***** Exercise materials

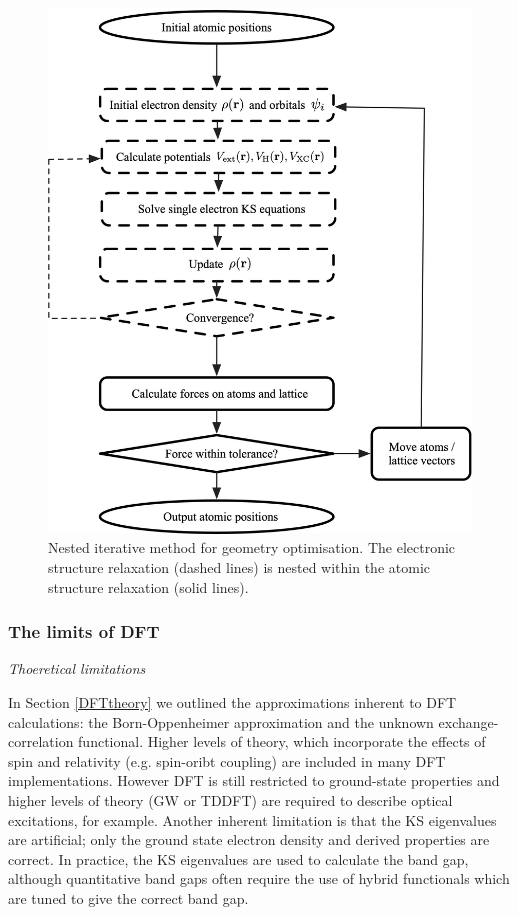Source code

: \begin{figure}[h]
\centering
  \includegraphics[width=1.0\columnwidth]{figures/ch3/scf.png}
  \caption[Nested iterative method for geometry optimisation]{Nested iterative method for geometry optimisation. The electronic structure relaxation (dashed lines) is nested within the atomic structure relaxation (solid lines).} 
  \label{SCF}
\end{figure}
\subsubsection{The limits of DFT}

\textit{Thoeretical limitations}

In Section \ref{DFTtheory} we outlined the approximations inherent to DFT calculations: the Born-Oppenheimer approximation and the unknown exchange-correlation functional. Higher levels of theory, which incorporate the effects of spin and relativity (e.g. spin-oribt coupling) are included in many DFT implementations. However DFT is still restricted to ground-state properties and higher levels of theory (GW or TDDFT) are required to describe optical excitations, for example. Another inherent limitation is that the KS eigenvalues are artificial; only the ground state electron density and derived properties are correct. In practice, the KS eigenvalues are used to calculate the band gap, although quantitative band gaps often require the use of hybrid functionals which are tuned to give the correct band gap.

**********

No picture should be included when the data are set down again exactly.

Source code

: \begin{figure}[h]
\centering
  \includegraphics[width=1.0\columnwidth]{figures/ch3/scf.png}
  \caption[Nested iterative method for geometry optimisation]{Nested iterative method for geometry optimisation. The electronic structure relaxation (dashed lines) is nested within the atomic structure relaxation (solid lines).} 
  \label{SCF}
\end{figure}
\subsubsection{The limits of DFT}

\textit{Thoeretical limitations}

In Section \ref{DFTtheory} we outlined the approximations inherent to DFT calculations: the Born-Oppenheimer approximation and the unknown exchange-correlation functional. Higher levels of theory, which incorporate the effects of spin and relativity (e.g. spin-oribt coupling) are included in many DFT implementations. However DFT is still restricted to ground-state properties and higher levels of theory (GW or TDDFT) are required to describe optical excitations, for example. Another inherent limitation is that the KS eigenvalues are artificial; only the ground state electron density and derived properties are correct. In practice, the KS eigenvalues are used to calculate the band gap, although quantitative band gaps often require the use of hybrid functionals which are tuned to give the correct band gap.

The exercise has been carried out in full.